After clearing the rapids, we spotted a nice bear high above us and far away. The rangefinder said it was about 1,700 yards up the bank. Gluttons for punishment, we decided to go after it. An hour and a half later, we’d climbed the hill and the bear was gone, so downhill we went back to the raft. Eventually, we made it to our third camping spot, “Whale Mountain,” and set up for the night.
The next morning, we glassed near our camp and worked on the two wolf hides. We knew it was a day for some rest and to catch a few Arctic grayling for supper that night. The fish were delicious. We spent a couple days at this camp, walking along the river while looking for bears. No bears were seen, but we did get a glimpse of a couple of rams on a green slope.
After three days, we broke camp and began a float downriver, heading to “Caribou Pass” where the annual migration sees some 250,000 caribou pass through each year. As we pulled the boat onto shore, Aaron spotted a bear on the other side of the river about 1,400 yards away. We quickly unloaded the raft, pulled on our waders, and pushed our craft across the river, paddling in one deep location.
We donned our waders as we began the stalk. We would lose sight of the bear as we climbed the bank, but the wind was in our favor the whole way. About 320 yards out, we spotted the bear again. We paused to consider our situation and then chose to get a little closer, waiting until the bear was out of sight. We moved to within 270 yards when the bear came into view. Using packs for a gun rest, Kurt got ready. When the bear turned broadside, a shot rang out. It was a hit, but the bear kept moving. A second shot dropped the bear, but it was able to rise again, and it lumbered into the willows and alders by the creek.

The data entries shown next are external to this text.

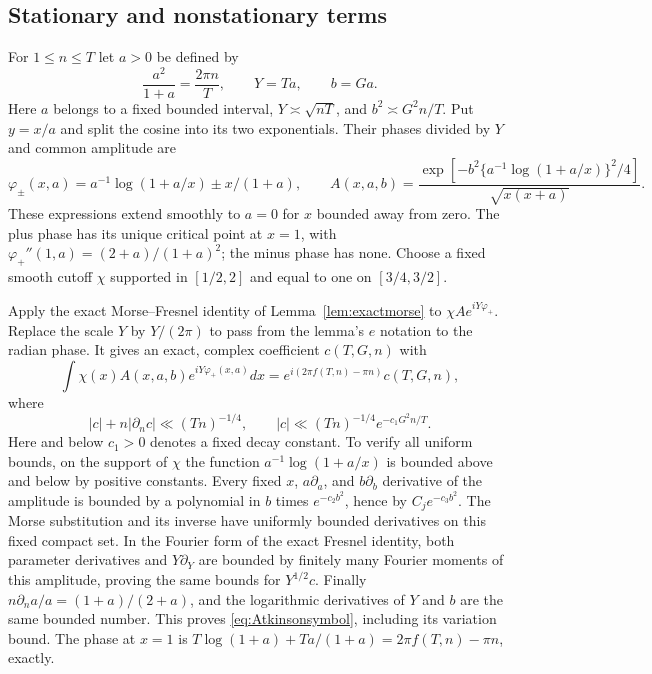 \subsection{Stationary and nonstationary terms}
For $1\le n\le T$ let $a>0$ be defined by
\[
 \frac{a^2}{1+a}=\frac{2\pi n}{T},\qquad Y=Ta,\qquad b=Ga.
\]
Here $a$ belongs to a fixed bounded interval,
$Y\asymp\sqrt{nT}$, and $b^2\asymp G^2n/T$.
Put $y=x/a$ and split the cosine into its two exponentials.
Their phases divided by $Y$ and common amplitude are
\[
 \varphi_\pm(x,a)=a^{-1}\log(1+a/x)\pm x/(1+a),\qquad
 A(x,a,b)=\frac{\exp[-b^2\{a^{-1}\log(1+a/x)\}^2/4]}
                    {\sqrt{x(x+a)}}.
\]
These expressions extend smoothly to $a=0$ for $x$ bounded away
from zero. The plus phase has its unique critical point at $x=1$,
with $\varphi_+''(1,a)=(2+a)/(1+a)^2$; the minus phase has none.
Choose a fixed smooth cutoff $\chi$ supported in $[1/2,2]$ and equal
to one on $[3/4,3/2]$.

Apply the exact Morse--Fresnel identity of Lemma~\ref{lem:exactmorse}
to $\chi A e^{iY\varphi_+}$. Replace the scale $Y$ by $Y/(2\pi)$
to pass from the lemma's $e$ notation to the radian phase. It gives an exact, complex coefficient $c(T,G,n)$ with
\begin{equation}\label{eq:stationaryAtkinson}
 \int\chi(x)A(x,a,b)e^{iY\varphi_+(x,a)}dx
    =e^{i(2\pi f(T,n)-\pi n)}c(T,G,n),
\end{equation}
where
\begin{equation}\label{eq:Atkinsonsymbol}
 |c|+n|\partial_nc|\ll(Tn)^{-1/4},\qquad
 |c|\ll(Tn)^{-1/4}e^{-c_1G^2n/T}.
\end{equation}
Here and below $c_1>0$ denotes a fixed decay constant.
To verify all uniform bounds, on the support of $\chi$ the function
$a^{-1}\log(1+a/x)$ is bounded above and below by positive constants.
Every fixed $x$, $a\partial_a$, and $b\partial_b$ derivative of the
amplitude is bounded by a polynomial in $b$ times $e^{-c_2b^2}$,
hence by $C_j e^{-c_3b^2}$. The Morse substitution and its inverse
have uniformly bounded derivatives on this fixed compact set.
In the Fourier form of the exact Fresnel identity, both parameter
derivatives and $Y\partial_Y$ are bounded by finitely many Fourier
moments of this amplitude, proving the same bounds for $Y^{1/2}c$.
Finally
$n\partial_na/a=(1+a)/(2+a)$, and the logarithmic derivatives of
$Y$ and $b$ are the same bounded number. This proves
\eqref{eq:Atkinsonsymbol}, including its variation bound. The phase
at $x=1$ is
$T\log(1+a)+Ta/(1+a)=2\pi f(T,n)-\pi n$, exactly.

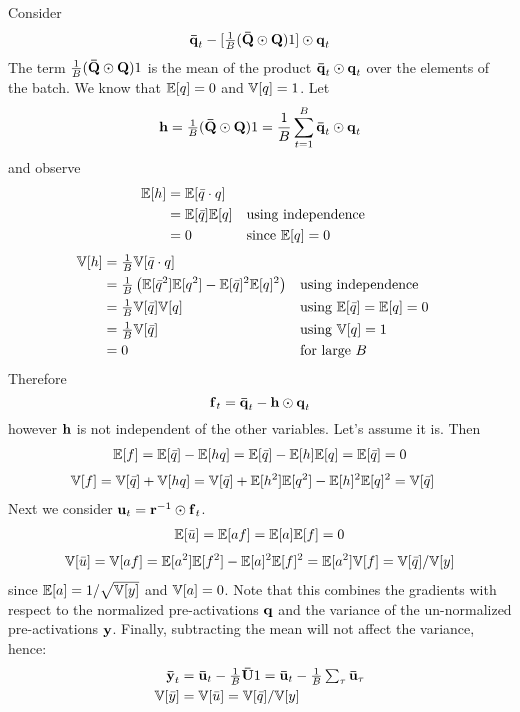 Consider
\begin{align}
\boldsymbol{\mathbf{\bar{q}}}_{t} - [\tfrac{1}{B} (\boldsymbol{\mathbf{\bar{Q}}} \odot \boldsymbol{\mathbf{Q}}) 1] \odot \boldsymbol{\mathbf{q}}_{t}
\end{align}
The term $\tfrac{1}{B} (\boldsymbol{\mathbf{\bar{Q}}} \odot \boldsymbol{\mathbf{Q}}) 1$ is the mean of the product $\boldsymbol{\mathbf{\bar{q}}}_{t} \odot \boldsymbol{\mathbf{q}}_{t}$ over the elements of the batch.
We know that $\mathbb{E}[q] = 0$ and $\mathbb{V}[q] = 1$.
Let
\begin{equation}
\boldsymbol{\mathbf{h}} = \tfrac{1}{B} (\boldsymbol{\mathbf{\bar{Q}}} \odot \boldsymbol{\mathbf{Q}}) 1 = \frac{1}{B} \sum_{t = 1}^{B} \boldsymbol{\mathbf{\bar{q}}}_{t} \odot \boldsymbol{\mathbf{q}}_{t}
\end{equation}
and observe
\begin{align}
\mathbb{E}[h] & = \mathbb{E}[\bar{q} \cdot q] \\
& = \mathbb{E}[\bar{q}] \mathbb{E}[q] && \text{using independence} \\
& = 0 && \text{since $\mathbb{E}[q] = 0$}
\end{align}
\begin{align}
\mathbb{V}[h] & = \tfrac{1}{B} \mathbb{V}[\bar{q} \cdot q] \\
& = \tfrac{1}{B} \left( \mathbb{E}[\bar{q}^2] \mathbb{E}[q^2] - \mathbb{E}[\bar{q}]^2 \mathbb{E}[q]^2 \right) && \text{using independence} \\
& = \tfrac{1}{B} \mathbb{V}[\bar{q}] \mathbb{V}[q] && \text{using $\mathbb{E}[\bar{q}] = \mathbb{E}[q] = 0$} \\
& = \tfrac{1}{B} \mathbb{V}[\bar{q}] && \text{using $\mathbb{V}[q] = 1$} \\
& = 0 && \text{for large $B$}
\end{align}
Therefore
\begin{equation}
\boldsymbol{\mathbf{f}}_{t} = \boldsymbol{\mathbf{\bar{q}}}_{t} - \boldsymbol{\mathbf{h}} \odot \boldsymbol{\mathbf{q}}_{t}
\end{equation}
however $\boldsymbol{\mathbf{h}}$ is not independent of the other variables.
Let's assume it is.
Then
\begin{align}
\mathbb{E}[f] = \mathbb{E}[\bar{q}] - \mathbb{E}[h q] = \mathbb{E}[\bar{q}] - \mathbb{E}[h] \mathbb{E}[q] = \mathbb{E}[\bar{q}] = 0
\end{align}
\begin{align}
\mathbb{V}[f] = \mathbb{V}[\bar{q}] + \mathbb{V}[h q] & = \mathbb{V}[\bar{q}] + \mathbb{E}[h^2] \mathbb{E}[q^2] - \mathbb{E}[h]^2 \mathbb{E}[q]^2 = \mathbb{V}[\bar{q}]
\end{align}
Next we consider $\boldsymbol{\mathbf{u}}_{t} = \boldsymbol{\mathbf{r}}^{-1} \odot \boldsymbol{\mathbf{f}}_{t}$.
\begin{align}
\mathbb{E}[\bar{u}] = \mathbb{E}[a f] = \mathbb{E}[a] \mathbb{E}[f] = 0
\end{align}
\begin{align}
\mathbb{V}[\bar{u}] = \mathbb{V}[a f] = \mathbb{E}[a^2] \mathbb{E}[f^2] - \mathbb{E}[a]^2 \mathbb{E}[f]^2 = \mathbb{E}[a^2] \mathbb{V}[f] = \mathbb{V}[\bar{q}] / \mathbb{V}[y]
\end{align}
since $\mathbb{E}[a] = 1/\sqrt{\mathbb{V}[y]}$ and $\mathbb{V}[a] = 0$.
Note that this combines the gradients with respect to the normalized pre-activations $\boldsymbol{\mathbf{q}}$ and the variance of the un-normalized pre-activations $\boldsymbol{\mathbf{y}}$.
Finally, subtracting the mean will not affect the variance, hence:
\begin{align}
\boldsymbol{\mathbf{\bar{y}}}_{t} & = \boldsymbol{\mathbf{\bar{u}}}_{t} - \tfrac{1}{B} \boldsymbol{\mathbf{\bar{U}}} 1
= \boldsymbol{\mathbf{\bar{u}}}_{t} - \textstyle \frac{1}{B} \sum_{\tau} \boldsymbol{\mathbf{\bar{u}}}_{\tau} \\
\mathbb{V}[\bar{y}] & = \mathbb{V}[\bar{u}] = \mathbb{V}[\bar{q}] / \mathbb{V}[y]
\end{align}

We took the opportunity to remove our waders, cooled down, and then crossed a creek to the side of the bear and climbed a hill to get a better view. After about an hour, Kurt and Aaron started down the hill with guns at the ready. I stayed atop the hill and acted as a spotter. When the two neared the river, the bear was on the move again. Two more shots were fired from the .300 Weatherby, but the bear started to head toward Kurt and Aaron. With an open shot at 15 yards, Kurt was able to put a finishing shot into the animal’s chest. We really could have done without that excitement.
We took photos and started skinning the bear right away. After crossing the river and bringing it back to camp, we set up and rested. It was a beautiful evening, and we sat outside until nearly midnight. In this part of the world in early August, it’s never completely dark. The following morning, we broke camp and packed up for the bush flight.
It had been an incredible trip. Our guide, camp, the weather, and the views were tremendous. As other hunters say, Apply, Apply, Apply! for these hunts. That’s the absolute truth, and Kurt and I got to experience a hunt-of-a-lifetime because we applied. Many thanks to Alaska Outfitters Unlimited, Kurt, and Huntin’ Fool for a great trip!